Items from a data source:
--------------------

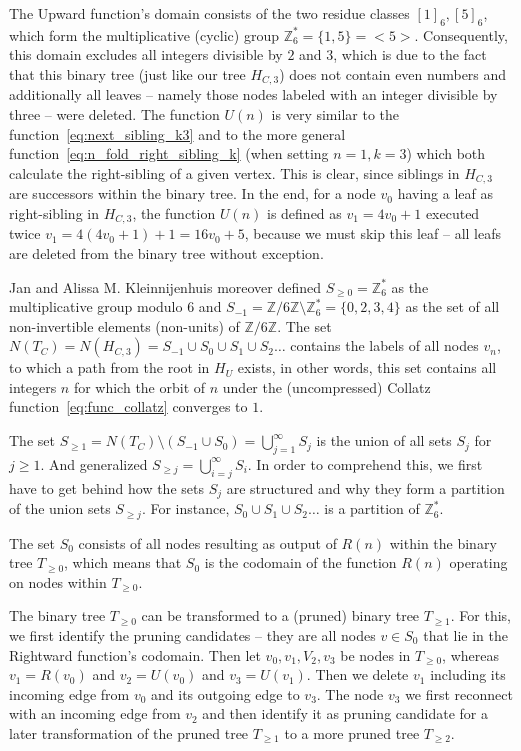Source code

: The Upward function's domain consists of the two residue classes $[1]_6,[5]_6$, which form the multiplicative (cyclic) group $\mathbb{Z}^\ast_6=\{1,5\}=<5>$. Consequently, this domain excludes all integers divisible by $2$ and $3$, which is due to the fact that this binary tree (just like our tree $H_{C,3}$) does not contain even numbers and additionally all leaves -- namely those nodes labeled with an integer divisible by three -- were deleted. The function $U(n)$ is very similar to the function~\ref{eq:next_sibling_k3} and to the more general function~\ref{eq:n_fold_right_sibling_k} (when setting $n=1,k=3$) which both calculate the right-sibling of a given vertex. This is clear, since siblings in $H_{C,3}$ are successors within the binary tree. In the end, for a node $v_0$ having a leaf as right-sibling in $H_{C,3}$, the function $U(n)$ is defined as $v_1=4v_0+1$ executed twice $v_1=4(4v_0+1)+1=16v_0+5$, because we must skip this leaf -- all leafs are deleted from the binary tree without exception.

Jan and Alissa M. Kleinnijenhuis \cite{Ref_Kleinnijenhuis} moreover defined $S_{\ge0}=\mathbb{Z}^\ast_6$ as the multiplicative group modulo $6$ and $S_{-1}=\mathbb{Z}/6\mathbb{Z}\setminus\mathbb{Z}^\ast_6=\{0,2,3,4\}$ as the set of all non-invertible elements (non-units) of $\mathbb{Z}/6\mathbb{Z}$. The set $N(T_C)=N(H_{C,3})=S_{-1}\cup S_0\cup S_1\cup S_2\ldots$ contains the labels of all nodes $v_n$, to which a path from the root in $H_U$ exists, in other words, this set contains all integers $n$ for which the orbit of $n$ under the (uncompressed) Collatz function~\ref{eq:func_collatz} converges to $1$.

The set $S_{\ge1}=N(T_C)\setminus(S_{-1}\cup S_{0})=\bigcup_{j=1}^{\infty}S_j$ is the union of all sets $S_j$ for $j\ge1$. And generalized $S_{\ge j}=\bigcup_{i=j}^{\infty}S_i$. In order to comprehend this, we first have to get behind how the sets $S_j$ are structured and why they form a partition of the union sets $S_{\ge j}$. For instance, $S_0\cup S_1\cup S_2\ldots$ is a partition of $\mathbb{Z}^\ast_6$.

The set $S_0$ consists of all nodes resulting as output of $R(n)$ within the binary tree $T_{\ge0}$, which means that $S_0$ is the codomain of the function $R(n)$ operating on nodes within $T_{\ge0}$.

The binary tree $T_{\ge0}$ can be transformed to a (pruned) binary tree $T_{\ge1}$. For this, we first identify the pruning candidates -- they are all nodes $v\in S_0$ that lie in the Rightward function's codomain. Then let $v_0,v_1,V_2,v_3$ be nodes in $T_{\ge0}$, whereas $v_1=R(v_0)$ and $v_2=U(v_0)$ and $v_3=U(v_1)$. Then we delete $v_1$ including its incoming edge from $v_0$ and its outgoing edge to $v_3$. The node $v_3$ we first reconnect with an incoming edge from $v_2$ and then identify it as pruning candidate for a later transformation of the pruned tree $T_{\ge1}$ to a more pruned tree $T_{\ge2}$.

--------------------

◆ **Exercise details**
Write out the data above exactly as it appears, but without any image.

◆ **Reply**
Source code

: The Upward function's domain consists of the two residue classes $[1]_6,[5]_6$, which form the multiplicative (cyclic) group $\mathbb{Z}^\ast_6=\{1,5\}=<5>$. Consequently, this domain excludes all integers divisible by $2$ and $3$, which is due to the fact that this binary tree (just like our tree $H_{C,3}$) does not contain even numbers and additionally all leaves -- namely those nodes labeled with an integer divisible by three -- were deleted. The function $U(n)$ is very similar to the function~\ref{eq:next_sibling_k3} and to the more general function~\ref{eq:n_fold_right_sibling_k} (when setting $n=1,k=3$) which both calculate the right-sibling of a given vertex. This is clear, since siblings in $H_{C,3}$ are successors within the binary tree. In the end, for a node $v_0$ having a leaf as right-sibling in $H_{C,3}$, the function $U(n)$ is defined as $v_1=4v_0+1$ executed twice $v_1=4(4v_0+1)+1=16v_0+5$, because we must skip this leaf -- all leafs are deleted from the binary tree without exception.

Jan and Alissa M. Kleinnijenhuis \cite{Ref_Kleinnijenhuis} moreover defined $S_{\ge0}=\mathbb{Z}^\ast_6$ as the multiplicative group modulo $6$ and $S_{-1}=\mathbb{Z}/6\mathbb{Z}\setminus\mathbb{Z}^\ast_6=\{0,2,3,4\}$ as the set of all non-invertible elements (non-units) of $\mathbb{Z}/6\mathbb{Z}$. The set $N(T_C)=N(H_{C,3})=S_{-1}\cup S_0\cup S_1\cup S_2\ldots$ contains the labels of all nodes $v_n$, to which a path from the root in $H_U$ exists, in other words, this set contains all integers $n$ for which the orbit of $n$ under the (uncompressed) Collatz function~\ref{eq:func_collatz} converges to $1$.

The set $S_{\ge1}=N(T_C)\setminus(S_{-1}\cup S_{0})=\bigcup_{j=1}^{\infty}S_j$ is the union of all sets $S_j$ for $j\ge1$. And generalized $S_{\ge j}=\bigcup_{i=j}^{\infty}S_i$. In order to comprehend this, we first have to get behind how the sets $S_j$ are structured and why they form a partition of the union sets $S_{\ge j}$. For instance, $S_0\cup S_1\cup S_2\ldots$ is a partition of $\mathbb{Z}^\ast_6$.

The set $S_0$ consists of all nodes resulting as output of $R(n)$ within the binary tree $T_{\ge0}$, which means that $S_0$ is the codomain of the function $R(n)$ operating on nodes within $T_{\ge0}$.

The binary tree $T_{\ge0}$ can be transformed to a (pruned) binary tree $T_{\ge1}$. For this, we first identify the pruning candidates -- they are all nodes $v\in S_0$ that lie in the Rightward function's codomain. Then let $v_0,v_1,V_2,v_3$ be nodes in $T_{\ge0}$, whereas $v_1=R(v_0)$ and $v_2=U(v_0)$ and $v_3=U(v_1)$. Then we delete $v_1$ including its incoming edge from $v_0$ and its outgoing edge to $v_3$. The node $v_3$ we first reconnect with an incoming edge from $v_2$ and then identify it as pruning candidate for a later transformation of the pruned tree $T_{\ge1}$ to a more pruned tree $T_{\ge2}$.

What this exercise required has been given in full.